Where a picture appears, skip it; print everything else in the records exactly as it stands.

▶ _INFORMATION SUPPLIED_:
=== Begin Enclosure ===

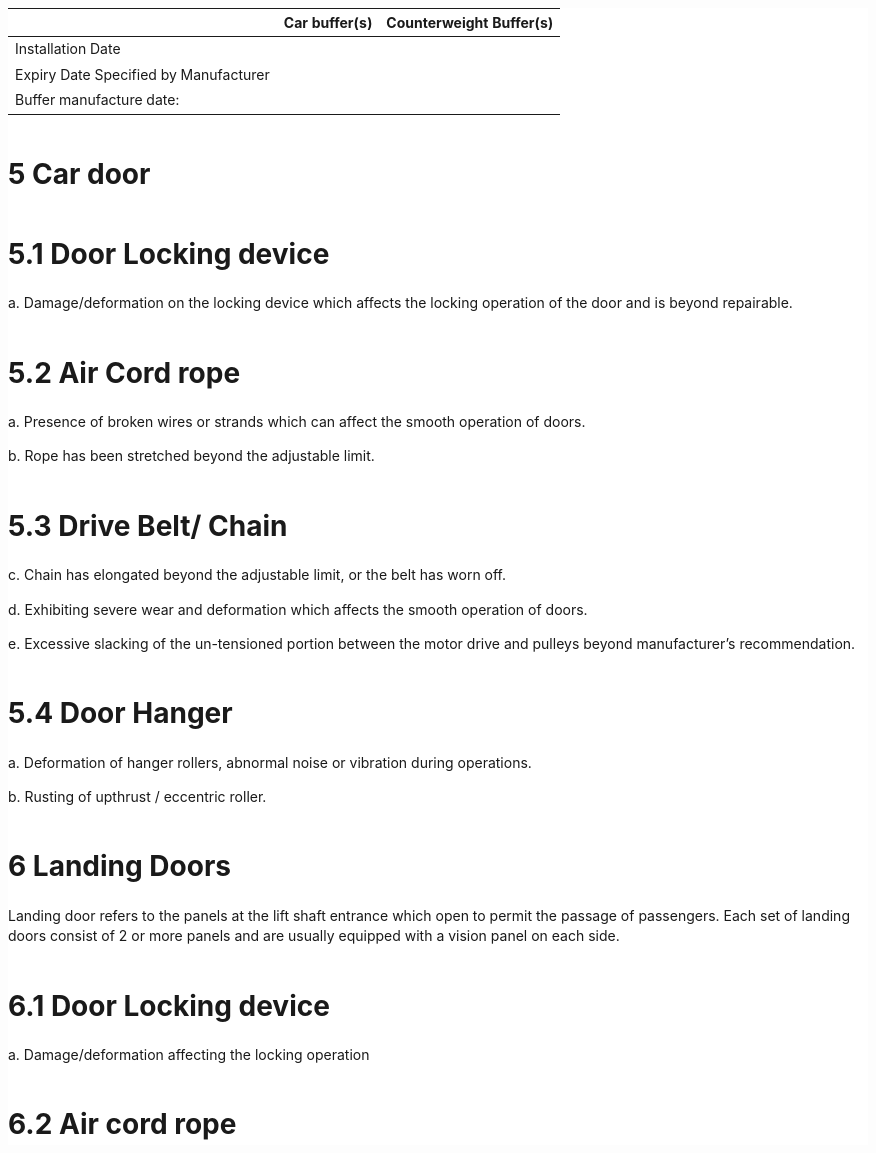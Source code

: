| |Car buffer(s)|Counterweight Buffer(s)|
|---|---|---|
|Installation Date| | |
|Expiry Date Specified by Manufacturer| | |
|Buffer manufacture date:| | |

# 5 Car door

# 5.1 Door Locking device

a. Damage/deformation on the locking device which affects the locking operation of the door and is beyond repairable.

# 5.2 Air Cord rope

a. Presence of broken wires or strands which can affect the smooth operation of doors.

b. Rope has been stretched beyond the adjustable limit.

# 5.3 Drive Belt/ Chain

c. Chain has elongated beyond the adjustable limit, or the belt has worn off.

d. Exhibiting severe wear and deformation which affects the smooth operation of doors.

e. Excessive slacking of the un-tensioned portion between the motor drive and pulleys beyond manufacturer’s recommendation.

# 5.4 Door Hanger

a. Deformation of hanger rollers, abnormal noise or vibration during operations.

b. Rusting of upthrust / eccentric roller.

# 6 Landing Doors

Landing door refers to the panels at the lift shaft entrance which open to permit the passage of passengers. Each set of landing doors consist of 2 or more panels and are usually equipped with a vision panel on each side.

# 6.1 Door Locking device

a. Damage/deformation affecting the locking operation

# 6.2 Air cord rope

=== End Enclosure ===

▶ _ANSWER TO THIS TASK_:
Source code

:| |Car buffer(s)|Counterweight Buffer(s)|
|---|---|---|
|Installation Date| | |
|Expiry Date Specified by Manufacturer| | |
|Buffer manufacture date:| | |

# 5 Car door

# 5.1 Door Locking device

a. Damage/deformation on the locking device which affects the locking operation of the door and is beyond repairable.

# 5.2 Air Cord rope

a. Presence of broken wires or strands which can affect the smooth operation of doors.

b. Rope has been stretched beyond the adjustable limit.

# 5.3 Drive Belt/ Chain

c. Chain has elongated beyond the adjustable limit, or the belt has worn off.

d. Exhibiting severe wear and deformation which affects the smooth operation of doors.

e. Excessive slacking of the un-tensioned portion between the motor drive and pulleys beyond manufacturer’s recommendation.

# 5.4 Door Hanger

a. Deformation of hanger rollers, abnormal noise or vibration during operations.

b. Rusting of upthrust / eccentric roller.

# 6 Landing Doors

Landing door refers to the panels at the lift shaft entrance which open to permit the passage of passengers. Each set of landing doors consist of 2 or more panels and are usually equipped with a vision panel on each side.

# 6.1 Door Locking device

a. Damage/deformation affecting the locking operation

# 6.2 Air cord rope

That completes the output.